Operators who pull an all-nighter in the cath lab don’t appear to put the patients they treat the next day at risk, according to one study. The likelihood of bleeding complications increased under the care of chronically sleep-deprived physicians, though.
Herbert D. Aronow, MD, MPH, of Michigan Heart in Ann Arbor, analyzed data from the National Cardiovascular Data CathPCI registry to compare outcomes in patients treated by interventional cardiologists who had performed a PCI the night before and operators who had not been on call the previous night. They defined a nighttime PCI as between midnight and 7 a.m. and the following day shift as 7 a.m. to midnight. Outcomes included risk-adjusted mortality and bleeding in the patients treated the next day.
They considered an operator to be acutely sleep deprived if he or she performed a middle-of-the-night procedure and then another procedure the next day between 7 a.m. and midnight. If he or she performed multiple nighttime and morning-to-midnight procedures over a week’s period, his or her status was considered chronically sleep deprived.
The study data spanned 2009 and 2012, with more than 1.5 million procedures done by 5,014 operators between 7 a.m. and midnight. Of those procedures, 2.4 percent were performed by interventional cardiologists who had treated a patient in the cath lab the middle of the night before and only 1.3 percent by chronically sleep-deprived operators.
After adjusting for bleeding and mortality risks, Aronow et al found no difference in mortality, bleeding and PCI-related complications between sleep-deprived and rested operators. The chronically sleep-deprived operators also performed on par with rested operators on mortality but not bleeding. Adjusted bleeding rates for patients treated by chronically sleep-deprived physicians were 19 percent higher.
“[O]ur findings are reassuring for patients and practitioners alike that middle-of-the-night PCI does not appear to be associated with adverse patient outcome during subsequent day procedures, except in rare circumstances,” they wrote. “It is also reassuring that only a small proportion of PCI are performed by operators who also performed middle-of-the-night PCI procedures earlier on the same day.”
The researchers assumed that operators who burned the midnight oil and then performed procedures did not have any opportunities to sleep. In an accompanying editorial, Kirk N. Garratt, MD, MSc, of Lenox Hill Hospital in New York City, added that the researchers had no way of ascertaining that the “rested” physicians had sufficient sleep, either.

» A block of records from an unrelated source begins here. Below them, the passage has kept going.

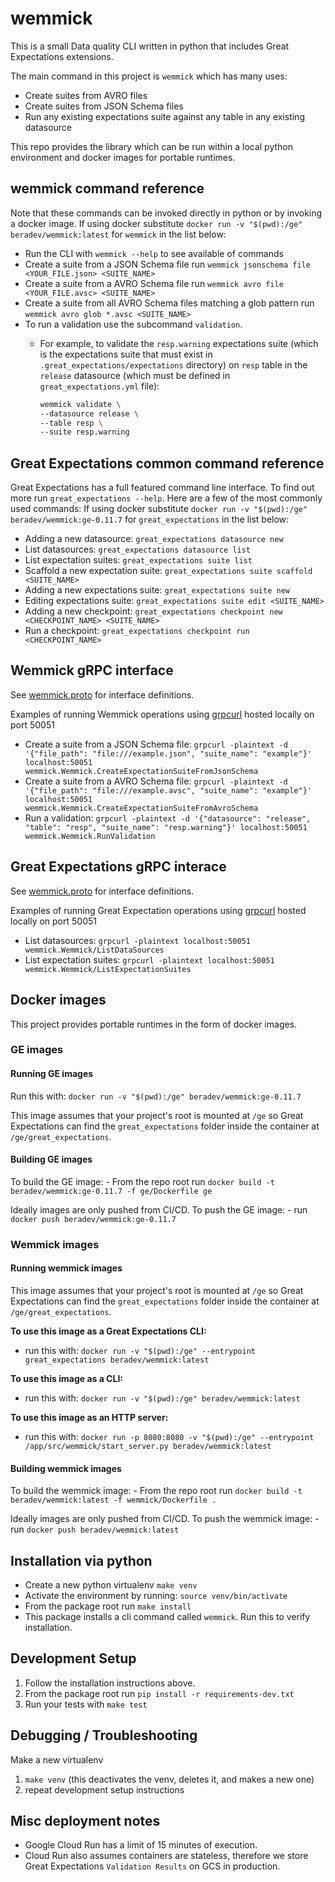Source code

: # wemmick

This is a small Data quality CLI written in python that includes Great Expectations extensions.

The main command in this project is `wemmick` which has many uses:

- Create suites from AVRO files
- Create suites from JSON Schema files
- Run any existing expectations suite against any table in any existing datasource

This repo provides the library which can be run within a local python environment and docker images for portable runtimes.

## wemmick command reference

Note that these commands can be invoked directly in python or by invoking a docker image.
If using docker substitute `docker run -v "$(pwd):/ge" beradev/wemmick:latest` for `wemmick` in the list below:

- Run the CLI with `wemmick --help` to see available of commands
- Create a suite from a JSON Schema file run `wemmick jsonschema file <YOUR_FILE.json> <SUITE_NAME>`
- Create a suite from a AVRO Schema file run `wemmick avro file <YOUR_FILE.avsc> <SUITE_NAME>`
- Create a suite from all AVRO Schema files matching a glob pattern run `wemmick avro glob *.avsc <SUITE_NAME>`
- To run a validation use the subcommand `validation`.
  - For example, to validate the `resp.warning` expectations suite (which is the expectations suite that must exist in `.great_expectations/expectations` directory) on `resp` table in the `release` datasource (which must be defined in `great_expectations.yml` file):

    ```bash
    wemmick validate \
    --datasource release \
    --table resp \
    --suite resp.warning
    ```

## Great Expectations common command reference

Great Expectations has a full featured command line interface.
To find out more run `great_expectations --help`. Here are a few of the most commonly used commands:
If using docker substitute `docker run -v "$(pwd):/ge" beradev/wemmick:ge-0.11.7` for `great_expectations` in the list below:

- Adding a new datasource: `great_expectations datasource new`
- List datasources: `great_expectations datasource list`
- List expectation suites: `great_expectations suite list`
- Scaffold a new expectation suite: `great_expectations suite scaffold <SUITE_NAME>`
- Adding a new expectations suite: `great_expectations suite new`
- Editing expectations suite: `great_expectations suite edit <SUITE_NAME>`
- Adding a new checkpoint: `great_expectations checkpoint new <CHECKPOINT_NAME> <SUITE_NAME>`
- Run a checkpoint: `great_expectations checkpoint run <CHECKPOINT_NAME>`

## Wemmick gRPC interface

See [wemmick.proto]("src/wemmick/protos/wemmick.proto") for interface definitions.

Examples of running Wemmick operations using [grpcurl](https://github.com/fullstorydev/grpcurl) hosted locally on port 50051

- Create a suite from a JSON Schema file: `grpcurl -plaintext -d '{"file_path": "file:///example.json", "suite_name": "example"}' localhost:50051 wemmick.Wemmick.CreateExpectationSuiteFromJsonSchema`
- Create a suite from a AVRO Schema file: `grpcurl -plaintext -d '{"file_path": "file:///example.avsc", "suite_name": "example"}' localhost:50051 wemmick.Wemmick.CreateExpectationSuiteFromAvroSchema`
- Run a validation: `grpcurl -plaintext -d '{"datasource": "release", "table": "resp", "suite_name": "resp.warning"}' localhost:50051 wemmick.Wemmick.RunValidation`

## Great Expectations gRPC interace

See [wemmick.proto]("src/wemmick/protos/wemmick.proto") for interface definitions.

Examples of running Great Expectation operations using [grpcurl](https://github.com/fullstorydev/grpcurl) hosted locally on port 50051

- List datasources: `grpcurl -plaintext localhost:50051 wemmick.Wemmick/ListDataSources`
- List expectation suites: `grpcurl -plaintext localhost:50051 wemmick.Wemmick/ListExpectationSuites`

## Docker images

This project provides portable runtimes in the form of docker images.

### GE images

#### Running GE images

Run this with: `docker run -v "$(pwd):/ge" beradev/wemmick:ge-0.11.7`

This image assumes that your project's root is mounted at `/ge` so Great Expectations can find the `great_expectations` folder inside the container at `/ge/great_expectations`.

#### Building GE images

To build the GE image:
    - From the repo root run `docker build -t beradev/wemmick:ge-0.11.7 -f ge/Dockerfile ge`

Ideally images are only pushed from CI/CD.
To push the GE image:
    - run `docker push beradev/wemmick:ge-0.11.7`

### Wemmick images

#### Running wemmick images

This image assumes that your project's root is mounted at `/ge` so Great Expectations can find the `great_expectations` folder inside the container at `/ge/great_expectations`.

**To use this image as a Great Expectations CLI:**
- run this with: `docker run -v "$(pwd):/ge" --entrypoint great_expectations beradev/wemmick:latest`

**To use this image as a CLI:**
- run this with: `docker run -v "$(pwd):/ge" beradev/wemmick:latest`

**To use this image as an HTTP server:**
- run this with: `docker run -p 8080:8080 -v "$(pwd):/ge" --entrypoint /app/src/wemmick/start_server.py beradev/wemmick:latest`

#### Building wemmick images

To build the wemmick image:
    - From the repo root run `docker build -t beradev/wemmick:latest -f wemmick/Dockerfile .`

Ideally images are only pushed from CI/CD.
To push the wemmick image:
    - run `docker push beradev/wemmick:latest`

## Installation via python

- Create a new python virtualenv `make venv`
- Activate the environment by running: `source venv/bin/activate`
- From the package root run `make install`
- This package installs a cli command called `wemmick`. Run this to verify installation.

## Development Setup

1. Follow the installation instructions above.
2. From the package root run `pip install -r requirements-dev.txt`
3. Run your tests with `make test`

## Debugging / Troubleshooting

Make a new virtualenv

1. `make venv` (this deactivates the venv, deletes it, and makes a new one)
2. repeat development setup instructions


## Misc deployment notes

- Google Cloud Run has a limit of 15 minutes of execution.
- Cloud Run also assumes containers are stateless, therefore we store Great Expectations `Validation Results` on GCS in production.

He described registry studies as “notoriously limited,” but wrote that the findings should give pause to advocates of policies to restrict physician activities in the cath lab based on late night and next day shifts. “Although these seem sensible and well meaning, no policy or legislation that restricts physician privileges can be justified without evidence of merit, and in the case of day-after angioplasty, the evidence is simply not there,” Garratt wrote.
The study was published in the January issue of the Journal of the American College of Cardiology: Cardiovascular interventions.